● **INPUT**:
%%
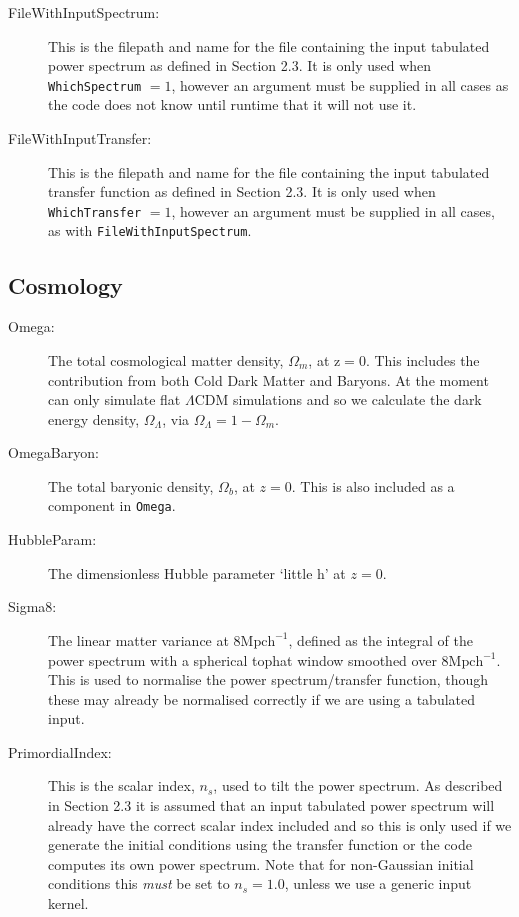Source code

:\documentclass[12pt,twoside,a4paper]{article}
\begin{document}
\begin{description}
\item[FileWithInputSpectrum:]{This is the filepath and name for the file containing the input tabulated power spectrum as defined in Section 2.3. It is only used when \texttt{WhichSpectrum} $ = 1$, however an argument must be supplied in all cases as the code does not know until runtime that it will not use it.}
\item[FileWithInputTransfer:]{This is the filepath and name for the file containing the input tabulated transfer function as defined in Section 2.3. It is only used when \texttt{WhichTransfer} $ = 1$, however an argument must be supplied in all cases, as with \texttt{FileWithInputSpectrum}.}
\end{description}

\subsection{Cosmology}
\begin{description}
\item[Omega:]{The total cosmological matter density, $\Omega_{m}$, at $\text{z}=0$. This includes the contribution from both Cold Dark Matter and Baryons. At the moment {\PICOLA} can only simulate flat $\Lambda\text{CDM}$ simulations and so we calculate the dark energy density, $\Omega_{\Lambda}$, via $\Omega_{\Lambda} = 1-\Omega_{m}$.}
\item[OmegaBaryon:]{The total baryonic density, $\Omega_{b}$, at $z=0$. This is also included as a component in \texttt{Omega}.}
\item[HubbleParam:]{The dimensionless Hubble parameter `little h' at $z=0$.}
\item[Sigma8:]{The linear matter variance at $8\text{Mpch}^{-1}$, defined as the integral of the power spectrum with a spherical tophat window smoothed over $8\text{Mpch}^{-1}$. This is used to normalise the power spectrum/transfer function, though these may already be normalised correctly if we are using a tabulated input.}
\item[PrimordialIndex:]{This is the scalar index, $n_{s}$, used to tilt the power spectrum. As described in Section 2.3 it is assumed that an input tabulated power spectrum will already have the correct scalar index included and so this is only used if we generate the initial conditions using the transfer function or the code computes its own power spectrum. Note that for non-Gaussian initial conditions this \emph{must} be set to $n_{s}=1.0$, unless we use a generic input kernel.}
\end{description}
\end{document}
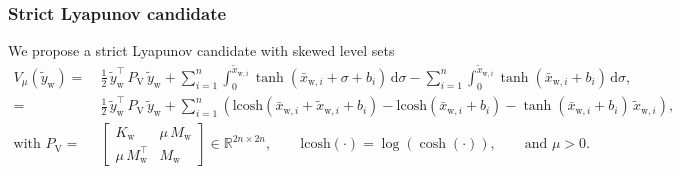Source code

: \subsubsection{Strict Lyapunov candidate}
We propose a strict Lyapunov candidate with skewed level sets~\citep{wu2022passive}
\begin{equation}\label{eq:con:conw_lyapunov_function}
\begin{split}
    V_\mu(\tilde{y}_\mathrm{w}) =& \: \frac{1}{2} \, \tilde{y}_\mathrm{w}^\top \, P_\mathrm{V} \, \tilde{y}_\mathrm{w} + \sum_{i=1}^n \int_{0}^{\tilde{x}_{\mathrm{w},i}} \tanh(\bar{x}_{\mathrm{w},i}+\sigma+b_i) \, \mathrm{d} \sigma - \sum_{i=1}^n \int_{0}^{\tilde{x}_{\mathrm{w},i}} \tanh(\bar{x}_{\mathrm{w},i}+b_i) \, \mathrm{d} \sigma,\\
    =& \: \frac{1}{2} \, \tilde{y}_\mathrm{w}^\top \, P_\mathrm{V} \, \tilde{y}_\mathrm{w} + \sum_{i=1}^n \left ( \mathrm{lcosh}(\bar{x}_{\mathrm{w},i} + \tilde{x}_{\mathrm{w},i}+b_i)-\mathrm{lcosh}(\bar{x}_{\mathrm{w},i}+b_i)-\tanh(\bar{x}_{\mathrm{w},i}+b_i) \, \tilde{x}_{\mathrm{w},i} \right ),\\
    \text{with } P_\mathrm{V} =& \: \begin{bmatrix}
        K_\mathrm{w} & \mu \, M_\mathrm{w}\\
        \mu \, M_\mathrm{w}^\top & M_\mathrm{w}
    \end{bmatrix} \in \mathbb{R}^{2n \times 2n}, \qquad \mathrm{lcosh}(\cdot) = \log(\cosh(\cdot)), \qquad \text{and } \mu > 0.
\end{split}
\end{equation}

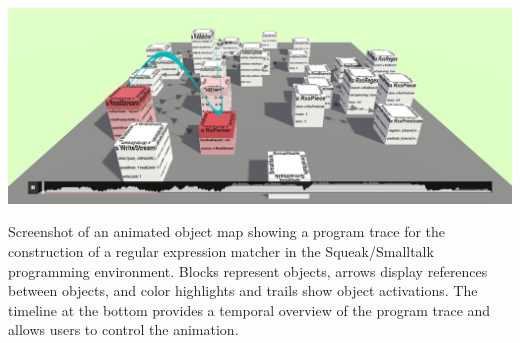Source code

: \documentclass[sigconf,natbib=false,nonacm,screen]{acmart}
\begin{document}

\begin{teaserfigure}
	\includegraphics[width=\textwidth]{trace4d}
	\caption{
		Screenshot of an animated object map showing a program trace for the construction of a regular expression matcher in the Squeak/Smalltalk programming environment.
		Blocks represent objects, arrows display references between objects, and color highlights and trails show object activations.
		The timeline at the bottom provides a temporal overview of the program trace and allows users to control the animation.
	}
	\label{fig:teaser}
\end{teaserfigure}

\maketitle












\printbibliography
\balance

\appendix

\end{document}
%%
● **TASK DIRECTIONS**: With the line that has "dimensionless Hubble parameter" as the first and the line that has "linear matter variance" as the last, repeat exactly that run of lines above and no more.

● **ANSWER TO THIS TASK**:
\item[HubbleParam:]{The dimensionless Hubble parameter `little h' at $z=0$.}
\item[Sigma8:]{The linear matter variance at $8\text{Mpch}^{-1}$, defined as the integral of the power spectrum with a spherical tophat window smoothed over $8\text{Mpch}^{-1}$. This is used to normalise the power spectrum/transfer function, though these may already be normalised correctly if we are using a tabulated input.}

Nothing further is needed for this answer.